Home “This is My Jam” is Like Pinterest for Music

“This is My Jam” is Like Pinterest for Music

You know how it goes. One way or another, you get introduced to a new song, it sticks in your head and you want to share it with your Internet buddies. There are a few ways to go about it. You could find the song on YouTube and post a link to it on Facebook. You could tweet it. If it’s on Spotify or Rdio, you can share it directly with other users or add it to a public playlist.

As effective as these methods can be, they’re not always perfect. With Twitter and Facebook, there’s the risk of having your song get lost in a sea of other social noise. With direct-sharing on Spotify, you can get more granular, but the social experience more or less ends once your friend hits the play button. This new song you just discovered is so awesome, though.

A service that came out of private beta last week hopes to fill this void. This is My Jam lets you share one song at a time, designating that track as your “jam.” You can only have one jam at any given point in time and it expires after one week. This ensures that the content on the site remains recent, rather than allowing outdated tracks from early adopters to rot away on people’s timelines.

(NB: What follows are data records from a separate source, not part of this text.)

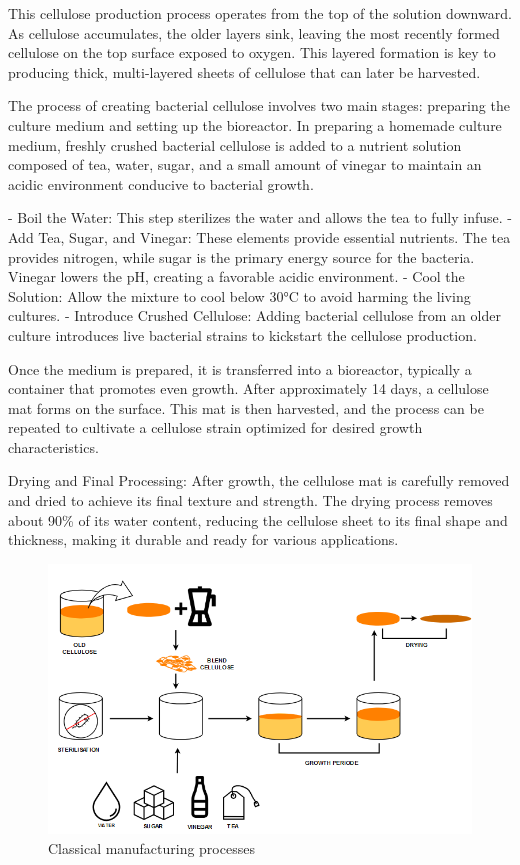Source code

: This cellulose production process operates from the top of the solution downward. As cellulose accumulates, the older layers sink, leaving the most recently formed cellulose on the top surface exposed to oxygen. This layered formation is key to producing thick, multi-layered sheets of cellulose that can later be harvested.

The process of creating bacterial cellulose involves two main stages: preparing the culture medium and setting up the bioreactor. In preparing a homemade culture medium, freshly crushed bacterial cellulose is added to a nutrient solution composed of tea, water, sugar, and a small amount of vinegar to maintain an acidic environment conducive to bacterial growth.

\-- Boil the Water: This step sterilizes the water and allows the tea to fully infuse.
\-- Add Tea, Sugar, and Vinegar: These elements provide essential nutrients. The tea provides nitrogen, while sugar is the primary energy source for the bacteria. Vinegar lowers the pH, creating a favorable acidic environment.
\-- Cool the Solution: Allow the mixture to cool below 30°C to avoid harming the living cultures.
\-- Introduce Crushed Cellulose: Adding bacterial cellulose from an older culture introduces live bacterial strains to kickstart the cellulose production.

Once the medium is prepared, it is transferred into a bioreactor, typically a container that promotes even growth. After approximately 14 days, a cellulose mat forms on the surface. This mat is then harvested, and the process can be repeated to cultivate a cellulose strain optimized for desired growth characteristics.

Drying and Final Processing: After growth, the cellulose mat is carefully removed and dried to achieve its final texture and strength. The drying process removes about 90\% of its water content, reducing the cellulose sheet to its final shape and thickness, making it durable and ready for various applications.


\begin{figure}[h]
    \centering
    \includegraphics[width=1.4\textwidth]{images/SCOBY_diag.png}
    \caption{Classical manufacturing processes}
    \label{fig:manufacture}
\end{figure} 

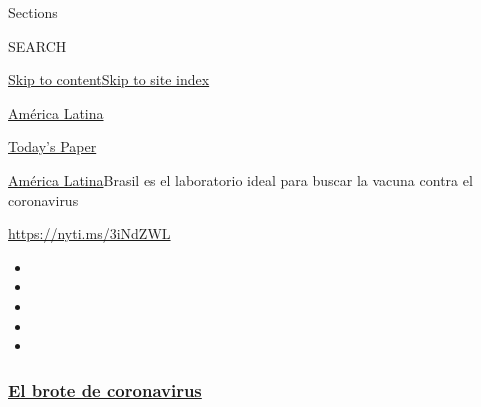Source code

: Sections

SEARCH

\protect\hyperlink{site-content}{Skip to
content}\protect\hyperlink{site-index}{Skip to site index}

\href{https://www.nytimes3xbfgragh.onion/es/section/america-latina}{América
Latina}

\href{https://myaccount.nytimes3xbfgragh.onion/auth/login?response_type=cookie\&client_id=vi}{}

\href{https://www.nytimes3xbfgragh.onion/section/todayspaper}{Today's
Paper}

\href{/es/section/america-latina}{América Latina}\textbar{}Brasil es el
laboratorio ideal para buscar la vacuna contra el coronavirus

\url{https://nyti.ms/3iNdZWL}

\begin{itemize}
\item
\item
\item
\item
\item
\end{itemize}

\hypertarget{el-brote-de-coronavirus}{%
\subsubsection{\texorpdfstring{\href{https://www.nytimes3xbfgragh.onion/es/spotlight/coronavirus?name=styln-coronavirus-es\&region=TOP_BANNER\&block=storyline_menu_recirc\&action=click\&pgtype=Article\&impression_id=e3193ab0-f4b9-11ea-b32a-256dc0696bd9\&variant=undefined}{El
brote de
coronavirus}}{El brote de coronavirus}}\label{el-brote-de-coronavirus}}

This is My Jam has all the basic social features you’d expect: following, liking, commenting and, of course, integration with Facebook and Twitter for sharing songs to a wider audience. When we first played with it, we couldn’t help but feel like the experience was akin to Pinterest, in the sense that it allows users to curate stuff they like and share it among friends.

One of the key differences is in the way the content is deliberately limited on This is My Jam. Instead of building out a page-long archive of past jams, the service just shows a gray, unlinked list of them. The focus here is really on one song per user. In a sense, it’s kind of like the music-obsessed love child of Twitter and Pinterest.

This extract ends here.